Last Wednesday, Oregon District judge Garr King sentenced Mohamed Osman Mohamud to 30 years in prison for pressing a button FBI undercover officers had led him to believe would bomb Portland’s Christmas tree-lighting ceremony. Mohamud’s attorneys argued that in the almost-four years since his arrest Mohamud has shown a great deal of remorse. Prosecutors suggested that by contesting his conviction by claiming he was entrapped, Mohamud showed no remorse.
So 5 years after Mohamud’s father called the FBI, asking them to help divert his son from his interest in Islamic extremism, the government put Mohamud away for the better part of the rest of his life. Even assuming Mohamud only serves two-thirds of his sentence and pretending inflation doesn’t exist, taxpayers will pay $678,600 to incarcerate Mohamud, on top of the money spent on his 4-year prosecution and the at-least 18 months of informants and undercover officers pursuing the then-teenager.
Meanwhile, as the prosecution of a young man whose father reached out for help and whom the FBI prevented from spending a summer working in Alaska draws to a close, the Administration has been rolling out — for at least the third time (2010, 2011, 2014) — an effort to “counter violent extremism.” While the government has always been squishy about what gets included in “violent extremism,” in practice it has always been an effort to work with Muslim and only Muslim communities to … well, it’s not clear what the point is, whether it’s just a renewed effort to get communities to narc out their own, or whether it’s an effort to provide alternatives to an ideology that has proven attractive to young men in such communities.
The roll-out isn’t going very well.
At a hearing in OH, DHS Secretary Jeh Johnson got an earful from community leaders asking why they should trust the government.
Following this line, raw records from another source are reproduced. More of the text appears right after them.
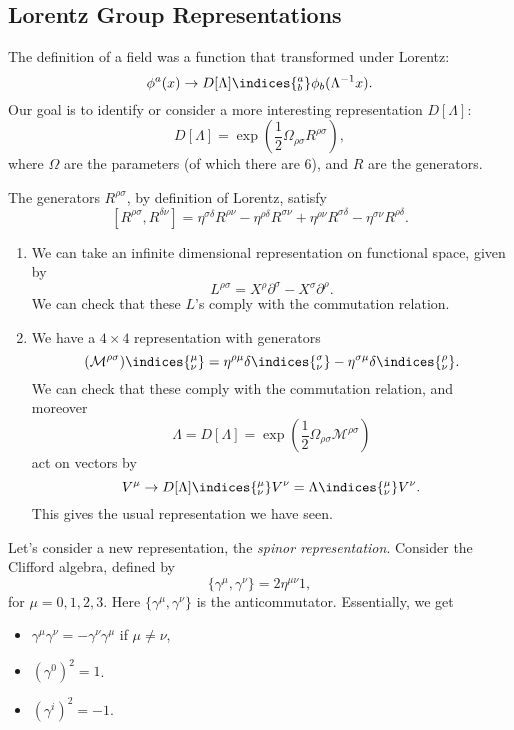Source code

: \documentclass[12pt]{article}
\begin{document}
\subsection{Lorentz Group Representations}%
\label{sub:lgreps}

The definition of a field was a function that transformed under Lorentz:
\[
	\phi^a(x) \to D[\Lambda]\indices{^{a}_{b}} \phi_b (\Lambda^{-1} x).
\]
Our goal is to identify or consider a more interesting representation $D[\Lambda]$:
\[
	D[\Lambda] = \exp \left( \frac 12 \Omega_{\rho\sigma} R^{\rho\sigma} \right),
\]
where $\Omega$ are the parameters (of which there are 6), and $R$ are the generators.

The generators $R^{\rho\sigma}$, by definition of Lorentz, satisfy
\[
	[R^{\rho\sigma}, R^{\delta\nu}] = \eta^{\sigma\delta} R^{\rho\nu} - \eta^{\rho\delta} R^{\sigma\nu} + \eta^{\rho\nu} R^{\sigma\delta} - \eta^{\sigma\nu} R^{\rho\delta}.
\]

\begin{exbox}
	\begin{enumerate}
		\item We can take an infinite dimensional representation on functional space, given by
			\[
			L^{\rho\sigma} = X^{\rho} \partial^{\sigma} - X^{\sigma} \partial^{\rho}.
			\]
			We can check that these $L$'s comply with the commutation relation.
		\item We have a $4 \times 4$ representation with generators
			\[
				(\mathcal{M}^{\rho\sigma})\indices{^{\mu}_{\nu}} = \eta^{\rho\mu} \delta\indices{^{\sigma}_{\nu}}- \eta^{\sigma\mu} \delta\indices{^{\rho}_{\nu}}.
			\]
			We can check that these comply with the commutation relation, and moreover
			\[
				\Lambda = D[\Lambda] = \exp \left( \frac 12 \Omega_{\rho\sigma} \mathcal{M}^{\rho\sigma} \right)
			\]
			act on vectors by
			\[
				V^{\mu} \to D[\Lambda]\indices{^{\mu}_{\nu}} V^{\nu} = \Lambda\indices{^{\mu}_{\nu}} V^{\nu}.
			\]
			This gives the usual representation we have seen.
	\end{enumerate}
\end{exbox}

Let's consider a new representation, the \emph{spinor representation}. Consider the Clifford algebra, defined by
\[
	\{ \gamma^\mu , \gamma^\nu\} = 2\eta^{\mu\nu} 1,
\]
for $\mu = 0, 1, 2, 3$. Here $\{\gamma^\mu, \gamma^{\nu}\}$ is the anticommutator. Essentially, we get
\begin{itemize}
	\item $\gamma^{\mu} \gamma^{\nu} = - \gamma^{\nu} \gamma^{\mu}$ if $\mu \neq \nu$,
	\item $(\gamma^0)^2 = 1$.
	\item $(\gamma^{i})^2 = -1$.
\end{itemize}
\end{document}
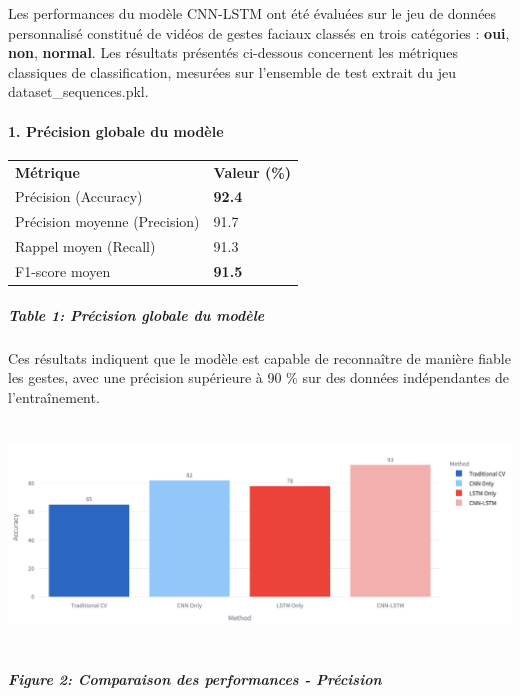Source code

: \documentclass[
]{article}
\begin{document}
Les performances du modèle CNN-LSTM ont été évaluées sur le jeu de données personnalisé constitué de vidéos de gestes faciaux classés en trois catégories : \textbf{oui}, \textbf{non}, \textbf{normal}. Les résultats présentés ci-dessous concernent les métriques classiques de classification, mesurées sur l'ensemble de test extrait du jeu dataset\_sequences.pkl.

\hypertarget{pruxe9cision-globale-du-moduxe8le}{%
\paragraph{\texorpdfstring{\textbf{1. Précision globale du modèle}}{1. Précision globale du modèle}}\label{pruxe9cision-globale-du-moduxe8le}}

\begin{longtable}[]{@{}ll@{}}
\toprule
\endhead
\textbf{Métrique} & \textbf{Valeur (\%)} \\
Précision (Accuracy) & \textbf{92.4} \\
Précision moyenne (Precision) & 91.7 \\
Rappel moyen (Recall) & 91.3 \\
F1-score moyen & \textbf{91.5} \\
\bottomrule
\end{longtable}

\hypertarget{table-1-pruxe9cision-globale-du-moduxe8le}{%
\subparagraph{Table 1: Précision globale du modèle}\label{table-1-pruxe9cision-globale-du-moduxe8le}}

Ces résultats indiquent que le modèle est capable de reconnaître de manière fiable les gestes, avec une précision supérieure à 90 \% sur des données indépendantes de l'entraînement.

\includegraphics[width=6.5in,height=2.33333in]{c70417d1-281e-4e06-a2de-40679a02e3f7_media/media/image2.png}

\hypertarget{figure-2-comparaison-des-performances---pruxe9cision}{%
\subparagraph{Figure 2: Comparaison des performances - Précision}\label{figure-2-comparaison-des-performances---pruxe9cision}}
\end{document}
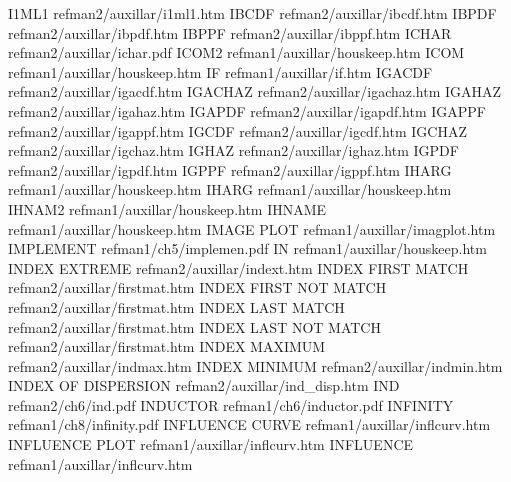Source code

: I1ML1                                   refman2/auxillar/i1ml1.htm
IBCDF                                   refman2/auxillar/ibcdf.htm
IBPDF                                   refman2/auxillar/ibpdf.htm
IBPPF                                   refman2/auxillar/ibppf.htm
ICHAR                                   refman2/auxillar/ichar.pdf
ICOM2                                   refman1/auxillar/houskeep.htm
ICOM                                    refman1/auxillar/houskeep.htm
IF                                      refman1/auxillar/if.htm
IGACDF                                  refman2/auxillar/igacdf.htm
IGACHAZ                                 refman2/auxillar/igachaz.htm
IGAHAZ                                  refman2/auxillar/igahaz.htm
IGAPDF                                  refman2/auxillar/igapdf.htm
IGAPPF                                  refman2/auxillar/igappf.htm
IGCDF                                   refman2/auxillar/igcdf.htm
IGCHAZ                                  refman2/auxillar/igchaz.htm
IGHAZ                                   refman2/auxillar/ighaz.htm
IGPDF                                   refman2/auxillar/igpdf.htm
IGPPF                                   refman2/auxillar/igppf.htm
IHARG                                   refman1/auxillar/houskeep.htm
IHARG                                   refman1/auxillar/houskeep.htm
IHNAM2                                  refman1/auxillar/houskeep.htm
IHNAME                                  refman1/auxillar/houskeep.htm
IMAGE PLOT                              refman1/auxillar/imagplot.htm
IMPLEMENT                               refman1/ch5/implemen.pdf
IN                                      refman1/auxillar/houskeep.htm
INDEX EXTREME                           refman2/auxillar/indext.htm
INDEX FIRST MATCH                       refman2/auxillar/firstmat.htm
INDEX FIRST NOT MATCH                   refman2/auxillar/firstmat.htm
INDEX LAST MATCH                        refman2/auxillar/firstmat.htm
INDEX LAST NOT MATCH                    refman2/auxillar/firstmat.htm
INDEX MAXIMUM                           refman2/auxillar/indmax.htm
INDEX MINIMUM                           refman2/auxillar/indmin.htm
INDEX OF DISPERSION                     refman2/auxillar/ind_disp.htm
IND                                     refman2/ch6/ind.pdf
INDUCTOR                                refman1/ch6/inductor.pdf
INFINITY                                refman1/ch8/infinity.pdf
INFLUENCE CURVE                         refman1/auxillar/inflcurv.htm
INFLUENCE PLOT                          refman1/auxillar/inflcurv.htm
INFLUENCE                               refman1/auxillar/inflcurv.htm
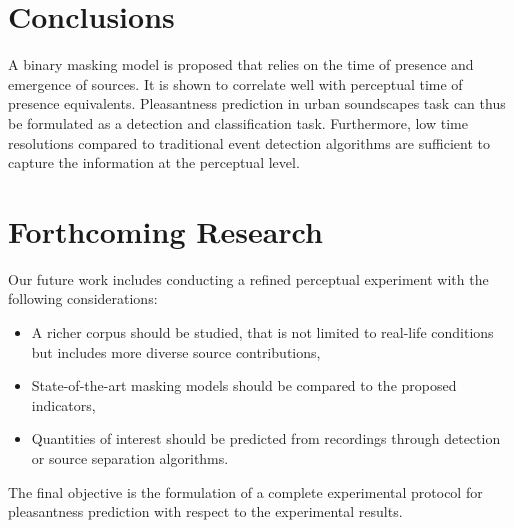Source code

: \documentclass[a0,portrait]{a0poster}
\begin{document}
\begin{multicols}{2}

\color{SaddleBrown} %

\section*{Conclusions}

A binary masking model is proposed that relies on the time of presence and emergence of sources. It is shown to correlate well with perceptual time of presence equivalents. Pleasantness prediction in urban soundscapes task can thus be formulated as a detection and classification task. Furthermore, low time resolutions compared to traditional event detection algorithms are sufficient to capture the information at the perceptual level.



\color{DarkSlateGray} %


\section*{Forthcoming Research}

Our future work includes conducting a refined perceptual experiment with the following considerations:
\begin{itemize}
\item A richer corpus should be studied, that is not limited to real-life conditions but includes more diverse source contributions,
\item State-of-the-art masking models should be compared to the proposed indicators,
\item Quantities of interest should be predicted from recordings through detection or source separation algorithms.
\end{itemize}
The final objective is the formulation of a complete experimental protocol for pleasantness prediction with respect to the experimental results.





\end{multicols}
\end{document}
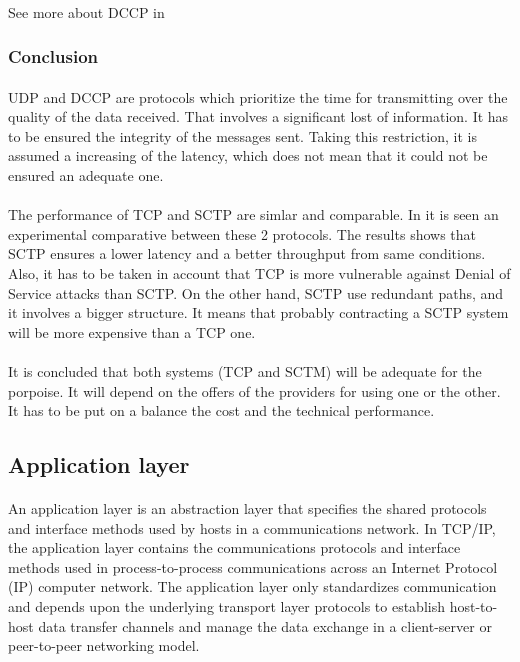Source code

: \paragraph{}
See more about DCCP in \cite{DCCP}


\subsubsection{Conclusion}
\paragraph{}
UDP and DCCP are protocols which prioritize the time for transmitting over the quality of the data received. That involves a significant lost of information. It has to be ensured the integrity of the messages sent. Taking this restriction, it is assumed a increasing of the latency, which does not mean that it could not be ensured an adequate one.
\paragraph{}
The performance of TCP and SCTP are simlar and comparable. In \cite{SCTP_TCP} it is seen an experimental comparative between these 2 protocols. The results shows that SCTP ensures a lower latency and a better throughput from same conditions. Also, it has to be taken in account that TCP is more vulnerable against Denial of Service attacks than SCTP. On the other hand, SCTP use redundant paths, and it involves a bigger structure. It means that probably contracting a SCTP system will be more expensive than a TCP one. 
\paragraph{}
It is concluded that both systems (TCP and SCTM) will be adequate for the porpoise. It will depend on the offers of the providers for using one or the other. It has to be put on a balance the cost and the technical performance.

\subsection{Application layer}
\paragraph{}
An application layer is an abstraction layer that specifies the shared protocols and interface methods used by hosts in a communications network. In TCP/IP, the application layer contains the communications protocols and interface methods used in process-to-process communications across an Internet Protocol (IP) computer network. The application layer only standardizes communication and depends upon the underlying transport layer protocols to establish host-to-host data transfer channels and manage the data exchange in a client-server or peer-to-peer networking model. 
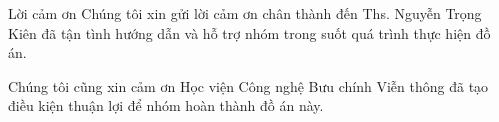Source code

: \begin{preface}{Lời cảm ơn}
Chúng tôi xin gửi lời cảm ơn chân thành đến Ths. Nguyễn Trọng Kiên đã tận tình hướng dẫn và hỗ trợ nhóm trong suốt quá trình thực hiện đồ án.

Chúng tôi cũng xin cảm ơn Học viện Công nghệ Bưu chính Viễn thông đã tạo điều kiện thuận lợi để nhóm hoàn thành đồ án này.
\end{preface}
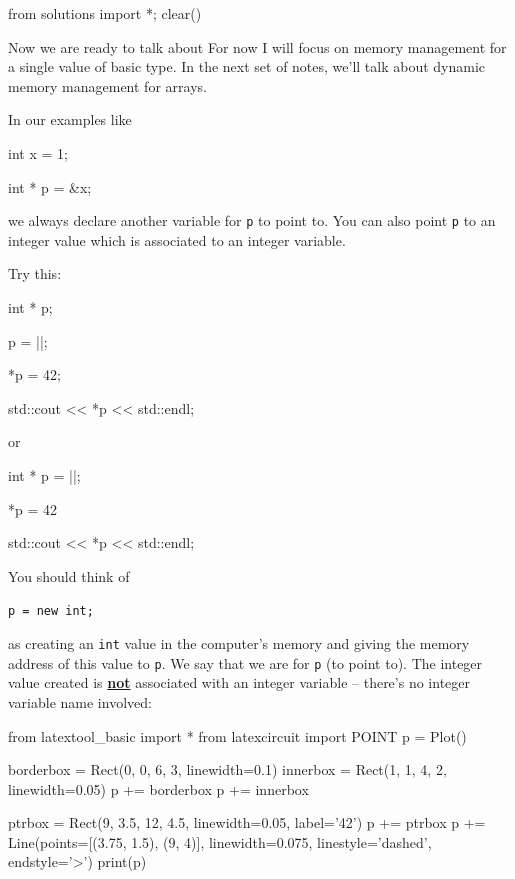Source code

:\begin{python0}
from solutions import *; clear()
\end{python0}

Now we are ready to talk about  For now I will focus on memory management for a single value of basic type. In the next set of notes, we'll talk about dynamic memory management for arrays.

In our examples like

\begin{consolethree}[escapeinside=||]
int x = 1;

int * p = &x;
\end{consolethree}

we always declare another variable for \texttt{p} to point to. You can also point \texttt{p} to an integer value which is  associated to an integer variable.

Try this:

\begin{consolethree}[escapeinside=||]
int * p;

p = ||;

*p = 42;

std::cout << *p << std::endl;
\end{consolethree}
or

\begin{consolethree}[escapeinside=||]
int * p = ||;

*p = 42

std::cout << *p << std::endl;
\end{consolethree}
You should think of
\begin{center}
\texttt{p = new int;}
\end{center}
as creating an \texttt{int} value  in the computer's memory and giving the memory address of this value to \texttt{p}. We say that we are  for \texttt{p} (to point to). The integer value created is \underline{\textbf{not}} associated with an integer variable -- there's no integer variable name involved:

\begin{python}
from latextool_basic import *
from latexcircuit import POINT
p = Plot()

borderbox = Rect(0, 0, 6, 3, linewidth=0.1)
innerbox = Rect(1, 1, 4, 2, linewidth=0.05)
p += borderbox
p += innerbox

ptrbox = Rect(9, 3.5, 12, 4.5, linewidth=0.05, label='42')
p += ptrbox
p += Line(points=[(3.75, 1.5), (9, 4)], linewidth=0.075, linestyle='dashed', endstyle='>')
print(p)
\end{python}

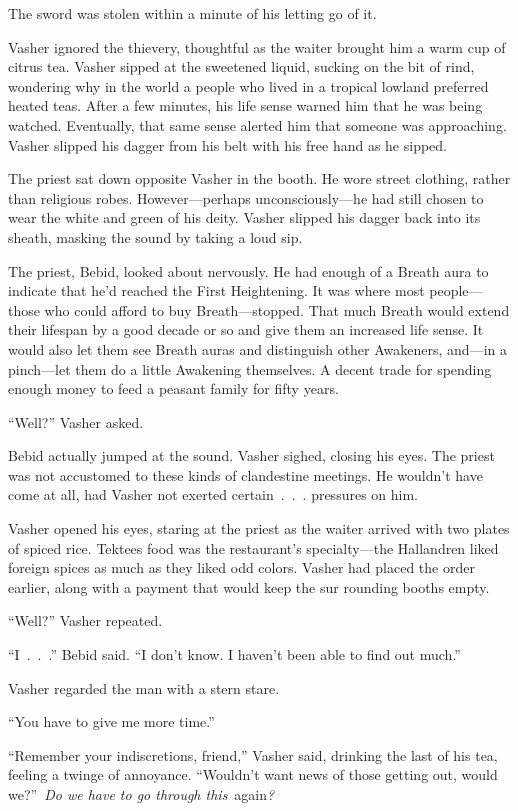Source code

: The sword was stolen within a minute of his letting go of it.

Vasher ignored the thievery, thoughtful as the waiter brought him a warm cup of citrus tea. Vasher sipped at the sweetened liquid, sucking on the bit of rind, wondering why in the world a people who lived in a tropical lowland preferred heated teas. After a few minutes, his life sense warned him that he was being watched. Eventually, that same sense alerted him that someone was approaching. Vasher slipped his dagger from his belt with his free hand as he sipped.

The priest sat down opposite Vasher in the booth. He wore street clothing, rather than religious robes. However—perhaps unconsciously—he had still chosen to wear the white and green of his deity. Vasher slipped his dagger back into its sheath, masking the sound by taking a loud sip.

The priest, Bebid, looked about nervously. He had enough of a Breath aura to indicate that he’d reached the First Heightening. It was where most people—those who could afford to buy Breath—stopped. That much Breath would extend their lifespan by a good decade or so and give them an increased life sense. It would also let them see Breath auras and distinguish other Awakeners, and—in a pinch—let them do a little Awakening themselves. A decent trade for spending enough money to feed a peasant family for fifty years.

“Well?” Vasher asked.

Bebid actually jumped at the sound. Vasher sighed, closing his eyes. The priest was not accustomed to these kinds of clandestine meetings. He wouldn’t have come at all, had Vasher not exerted certain~.~.~. pressures on him.

Vasher opened his eyes, staring at the priest as the waiter arrived with two plates of spiced rice. Tektees food was the restaurant’s specialty—the Hallandren liked foreign spices as much as they liked odd colors. Vasher had placed the order earlier, along with a payment that would keep the sur rounding booths empty.

“Well?” Vasher repeated.

“I~.~.~.” Bebid said. “I don’t know. I haven’t been able to find out much.”

Vasher regarded the man with a stern stare.

“You have to give me more time.”

“Remember your indiscretions, friend,” Vasher said, drinking the last of his tea, feeling a twinge of annoyance. “Wouldn’t want news of those getting out, would we?”~\textit{Do we have to go through this}~again\textit{?}

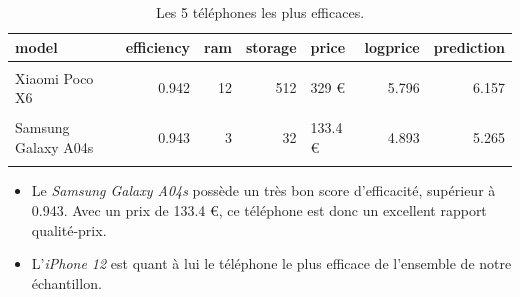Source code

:\documentclass[
  12pt,
]{report}
\begin{document}
\begin{table}[!h]
\centering
\caption{\label{tab:best}Les 5 téléphones les plus efficaces.}
\centering
\begin{tabular}[t]{lrrrlrr}
\toprule
\textbf{model} & \textbf{efficiency} & \textbf{ram} & \textbf{storage} & \textbf{price} & \textbf{logprice} & \textbf{prediction}\\
\midrule
\cellcolor{gray!10}{Google Pixel 6 Pro} & \cellcolor{gray!10}{0.941} & \cellcolor{gray!10}{12} & \cellcolor{gray!10}{128} & \cellcolor{gray!10}{562.86 €} & \cellcolor{gray!10}{6.333} & \cellcolor{gray!10}{6.671}\\
Xiaomi Poco X6 & 0.942 & 12 & 512 & 329 € & 5.796 & 6.157\\
\cellcolor{gray!10}{iPhone 8 Plus} & \cellcolor{gray!10}{0.943} & \cellcolor{gray!10}{3} & \cellcolor{gray!10}{64} & \cellcolor{gray!10}{299 €} & \cellcolor{gray!10}{5.700} & \cellcolor{gray!10}{6.063}\\
Samsung Galaxy A04s & 0.943 & 3 & 32 & 133.4 € & 4.893 & 5.265\\
\cellcolor{gray!10}{iPhone 12} & \cellcolor{gray!10}{0.948} & \cellcolor{gray!10}{4} & \cellcolor{gray!10}{128} & \cellcolor{gray!10}{390 €} & \cellcolor{gray!10}{5.966} & \cellcolor{gray!10}{6.409}\\
\bottomrule
\end{tabular}
\end{table}

\begin{itemize}
\item
  Le \emph{Samsung Galaxy A04s} possède un très bon score d'efficacité,
  supérieur à 0.943. Avec un prix de 133.4 €, ce téléphone est donc un
  excellent rapport qualité-prix.
\item
  L'\emph{iPhone 12} est quant à lui le téléphone le plus efficace de
  l'ensemble de notre échantillon.
\end{itemize}

\newpage
\end{document}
But when Homeland Security Secretary Jeh Johnson showed up recently at the Noor Islamic Cultural Center here to offer a sympathetic ear and federal assistance, he faced a litany of grievances from a group of mostly Muslim leaders and advocates.
They complained of humiliating border inspections by brusque federal agents, F.B.I. sting operations that wrongly targeted Muslim citizens as terrorists and a foreign policy that leaves President Bashar al-Assad of Syria in place as a magnet for extremists.
“Our relationship has to be built on trust, but the U.S. government hasn’t given us very many reasons to build up that trust,” said Omar Saqr, 25, the cultural center’s youth coordinator.
And Linda Sarsour — whose organization serving Arab immigrations was targeted by NYPD’s spying program — asks how they can trust a government that spies on them.
Muslim advocates say there is deep suspicion that, despite all the meetings and the talk of outreach, the government’s main goal is to recruit informants to root out suspected terrorists.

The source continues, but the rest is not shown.